Brief -
Give every line from the entries that contains "tullio".

Supplied data -
=== Section Start ===

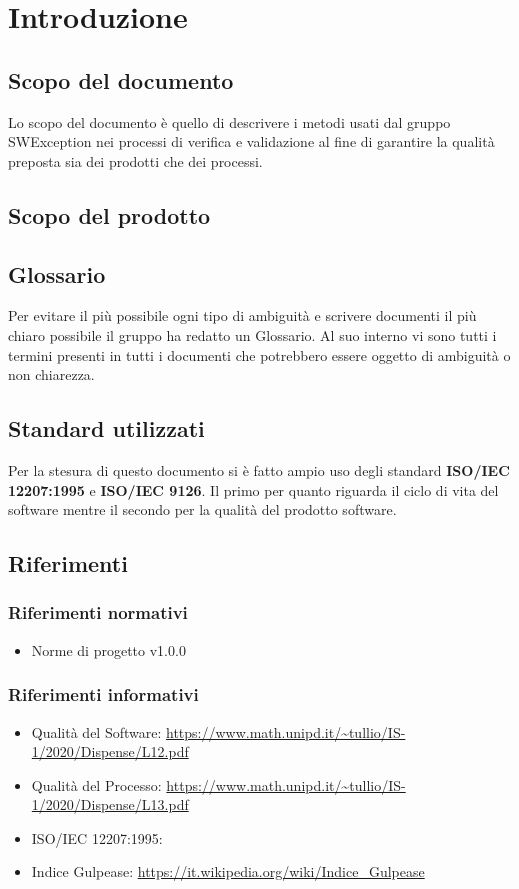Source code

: \section{Introduzione}
\subsection{Scopo del documento}
Lo scopo del documento è quello di descrivere i metodi usati dal gruppo SWException nei processi di verifica e validazione al fine di garantire la qualità preposta sia dei prodotti che dei processi.
\subsection{Scopo del prodotto}

\subsection{Glossario}
Per evitare il più possibile ogni tipo di ambiguità e scrivere documenti il più chiaro possibile il gruppo ha redatto un Glossario. Al suo interno vi sono tutti i termini presenti in tutti i documenti che potrebbero essere oggetto di ambiguità o non chiarezza.
\subsection{Standard utilizzati}
Per la stesura di questo documento si è fatto ampio uso degli standard \textbf{ISO/IEC 12207:1995} e \textbf{ISO/IEC 9126}. Il primo per quanto riguarda il ciclo di vita del software mentre il secondo per la qualità del prodotto software.
\subsection{Riferimenti}
\subsubsection{Riferimenti normativi}
\begin{itemize}
    \item Norme di progetto v1.0.0
\end{itemize}
\subsubsection{Riferimenti informativi}
\begin{itemize}
    \item Qualità del Software: \url{https://www.math.unipd.it/~tullio/IS-1/2020/Dispense/L12.pdf}
    \item Qualità del Processo: \url{https://www.math.unipd.it/~tullio/IS-1/2020/Dispense/L13.pdf}
    \item ISO/IEC 12207:1995: 
    \item Indice Gulpease: \url{https://it.wikipedia.org/wiki/Indice_Gulpease}
\end{itemize}
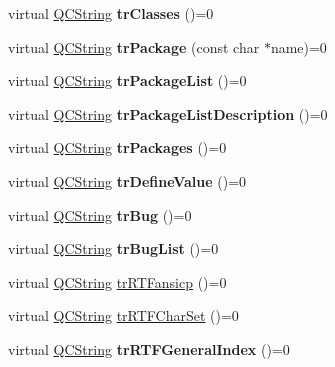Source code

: \begin{DoxyCompactItemize}
\item 
\hypertarget{class_translator_a591927464a08680b5ab81c4c5724a8ea}{virtual \hyperlink{class_q_c_string}{Q\-C\-String} {\bfseries tr\-Classes} ()=0}\label{class_translator_a591927464a08680b5ab81c4c5724a8ea}

\item 
\hypertarget{class_translator_aec5df5ba2dbc3dcaf8f292d9a6a6262f}{virtual \hyperlink{class_q_c_string}{Q\-C\-String} {\bfseries tr\-Package} (const char $\ast$name)=0}\label{class_translator_aec5df5ba2dbc3dcaf8f292d9a6a6262f}

\item 
\hypertarget{class_translator_a919880e3bab6c868fc245bcb6044d3be}{virtual \hyperlink{class_q_c_string}{Q\-C\-String} {\bfseries tr\-Package\-List} ()=0}\label{class_translator_a919880e3bab6c868fc245bcb6044d3be}

\item 
\hypertarget{class_translator_ac1ba34155a23c78804c441a7442d37a9}{virtual \hyperlink{class_q_c_string}{Q\-C\-String} {\bfseries tr\-Package\-List\-Description} ()=0}\label{class_translator_ac1ba34155a23c78804c441a7442d37a9}

\item 
\hypertarget{class_translator_a6a8e30ab54e8768f92270fdab78bffd5}{virtual \hyperlink{class_q_c_string}{Q\-C\-String} {\bfseries tr\-Packages} ()=0}\label{class_translator_a6a8e30ab54e8768f92270fdab78bffd5}

\item 
\hypertarget{class_translator_a7dcf688d8b716a0b5e784a1ab5041179}{virtual \hyperlink{class_q_c_string}{Q\-C\-String} {\bfseries tr\-Define\-Value} ()=0}\label{class_translator_a7dcf688d8b716a0b5e784a1ab5041179}

\item 
\hypertarget{class_translator_a680cee6516692ef7f6d0184cea240123}{virtual \hyperlink{class_q_c_string}{Q\-C\-String} {\bfseries tr\-Bug} ()=0}\label{class_translator_a680cee6516692ef7f6d0184cea240123}

\item 
\hypertarget{class_translator_ad410366413c311bd3831de922a83ea8a}{virtual \hyperlink{class_q_c_string}{Q\-C\-String} {\bfseries tr\-Bug\-List} ()=0}\label{class_translator_ad410366413c311bd3831de922a83ea8a}

\item 
virtual \hyperlink{class_q_c_string}{Q\-C\-String} \hyperlink{class_translator_ad311c4c9f94a1560635b5bef47ce2562}{tr\-R\-T\-Fansicp} ()=0
\item 
virtual \hyperlink{class_q_c_string}{Q\-C\-String} \hyperlink{class_translator_adb781ed8fe17549dcd60a81559a2fb83}{tr\-R\-T\-F\-Char\-Set} ()=0
\item 
\hypertarget{class_translator_a4b77cac2b13bf30087da1b17b7597605}{virtual \hyperlink{class_q_c_string}{Q\-C\-String} {\bfseries tr\-R\-T\-F\-General\-Index} ()=0}\label{class_translator_a4b77cac2b13bf30087da1b17b7597605}


\end{DoxyCompactItemize}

=== Section End ===

Response for this exercise -
    \item Qualità del Software: \url{https://www.math.unipd.it/~tullio/IS-1/2020/Dispense/L12.pdf}
    \item Qualità del Processo: \url{https://www.math.unipd.it/~tullio/IS-1/2020/Dispense/L13.pdf}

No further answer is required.